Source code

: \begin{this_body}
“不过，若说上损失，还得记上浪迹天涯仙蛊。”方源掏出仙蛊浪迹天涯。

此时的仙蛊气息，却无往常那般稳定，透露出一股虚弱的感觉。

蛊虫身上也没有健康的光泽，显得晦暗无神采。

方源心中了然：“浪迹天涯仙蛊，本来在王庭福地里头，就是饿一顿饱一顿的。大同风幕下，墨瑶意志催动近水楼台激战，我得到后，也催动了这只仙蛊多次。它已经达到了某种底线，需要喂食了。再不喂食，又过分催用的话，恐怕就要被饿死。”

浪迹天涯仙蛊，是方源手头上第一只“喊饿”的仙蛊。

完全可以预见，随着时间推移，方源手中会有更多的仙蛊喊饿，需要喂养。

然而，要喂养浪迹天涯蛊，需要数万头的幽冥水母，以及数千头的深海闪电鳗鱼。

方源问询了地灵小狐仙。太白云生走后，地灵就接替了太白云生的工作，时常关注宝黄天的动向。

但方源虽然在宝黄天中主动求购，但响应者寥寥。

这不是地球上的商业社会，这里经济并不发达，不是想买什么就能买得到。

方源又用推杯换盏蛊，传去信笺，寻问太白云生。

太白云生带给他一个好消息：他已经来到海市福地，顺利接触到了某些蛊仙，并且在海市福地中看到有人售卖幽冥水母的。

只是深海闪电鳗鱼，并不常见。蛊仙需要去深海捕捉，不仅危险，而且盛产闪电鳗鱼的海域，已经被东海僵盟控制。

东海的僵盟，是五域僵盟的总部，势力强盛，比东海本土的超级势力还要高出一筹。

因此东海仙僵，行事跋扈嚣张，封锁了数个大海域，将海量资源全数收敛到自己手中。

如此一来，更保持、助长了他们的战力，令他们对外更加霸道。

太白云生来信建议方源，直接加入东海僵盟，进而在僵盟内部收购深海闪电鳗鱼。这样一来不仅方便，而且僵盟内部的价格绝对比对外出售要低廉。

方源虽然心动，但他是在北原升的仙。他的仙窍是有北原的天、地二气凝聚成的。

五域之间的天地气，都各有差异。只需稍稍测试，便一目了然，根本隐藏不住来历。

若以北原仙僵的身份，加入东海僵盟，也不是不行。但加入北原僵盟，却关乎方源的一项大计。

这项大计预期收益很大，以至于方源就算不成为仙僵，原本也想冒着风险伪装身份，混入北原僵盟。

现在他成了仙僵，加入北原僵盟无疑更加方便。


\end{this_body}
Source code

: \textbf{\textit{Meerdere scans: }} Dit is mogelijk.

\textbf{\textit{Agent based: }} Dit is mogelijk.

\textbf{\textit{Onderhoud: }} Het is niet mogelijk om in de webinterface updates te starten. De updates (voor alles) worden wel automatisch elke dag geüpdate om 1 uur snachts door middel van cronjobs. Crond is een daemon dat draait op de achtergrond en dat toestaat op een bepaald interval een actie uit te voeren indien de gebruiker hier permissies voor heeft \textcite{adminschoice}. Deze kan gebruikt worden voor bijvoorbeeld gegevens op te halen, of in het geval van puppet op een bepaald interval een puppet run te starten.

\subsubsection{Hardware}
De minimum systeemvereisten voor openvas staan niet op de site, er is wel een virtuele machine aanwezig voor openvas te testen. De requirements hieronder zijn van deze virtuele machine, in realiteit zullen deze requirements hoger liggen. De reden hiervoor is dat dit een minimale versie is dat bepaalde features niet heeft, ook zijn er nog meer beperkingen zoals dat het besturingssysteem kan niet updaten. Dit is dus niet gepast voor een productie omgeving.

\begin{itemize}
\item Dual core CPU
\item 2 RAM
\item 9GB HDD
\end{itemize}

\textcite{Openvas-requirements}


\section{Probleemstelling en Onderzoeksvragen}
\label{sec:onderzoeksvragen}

* * *

• _DIRECTIONS FOR THIS TASK_
After locating the line with "因此东海仙僵，行事跋扈嚣张，封锁了数个大海域，将海量资源全数收敛到自己手中。", please repeat it and every line after it exactly, through the end of the data above.

• _WORKED SOLUTION_
因此东海仙僵，行事跋扈嚣张，封锁了数个大海域，将海量资源全数收敛到自己手中。

如此一来，更保持、助长了他们的战力，令他们对外更加霸道。

太白云生来信建议方源，直接加入东海僵盟，进而在僵盟内部收购深海闪电鳗鱼。这样一来不仅方便，而且僵盟内部的价格绝对比对外出售要低廉。

方源虽然心动，但他是在北原升的仙。他的仙窍是有北原的天、地二气凝聚成的。

五域之间的天地气，都各有差异。只需稍稍测试，便一目了然，根本隐藏不住来历。

若以北原仙僵的身份，加入东海僵盟，也不是不行。但加入北原僵盟，却关乎方源的一项大计。

这项大计预期收益很大，以至于方源就算不成为仙僵，原本也想冒着风险伪装身份，混入北原僵盟。

现在他成了仙僵，加入北原僵盟无疑更加方便。


\end{this_body}
Source code

: \textbf{\textit{Meerdere scans: }} Dit is mogelijk.

\textbf{\textit{Agent based: }} Dit is mogelijk.

\textbf{\textit{Onderhoud: }} Het is niet mogelijk om in de webinterface updates te starten. De updates (voor alles) worden wel automatisch elke dag geüpdate om 1 uur snachts door middel van cronjobs. Crond is een daemon dat draait op de achtergrond en dat toestaat op een bepaald interval een actie uit te voeren indien de gebruiker hier permissies voor heeft \textcite{adminschoice}. Deze kan gebruikt worden voor bijvoorbeeld gegevens op te halen, of in het geval van puppet op een bepaald interval een puppet run te starten.

\subsubsection{Hardware}
De minimum systeemvereisten voor openvas staan niet op de site, er is wel een virtuele machine aanwezig voor openvas te testen. De requirements hieronder zijn van deze virtuele machine, in realiteit zullen deze requirements hoger liggen. De reden hiervoor is dat dit een minimale versie is dat bepaalde features niet heeft, ook zijn er nog meer beperkingen zoals dat het besturingssysteem kan niet updaten. Dit is dus niet gepast voor een productie omgeving.

\begin{itemize}
\item Dual core CPU
\item 2 RAM
\item 9GB HDD
\end{itemize}

\textcite{Openvas-requirements}


\section{Probleemstelling en Onderzoeksvragen}
\label{sec:onderzoeksvragen}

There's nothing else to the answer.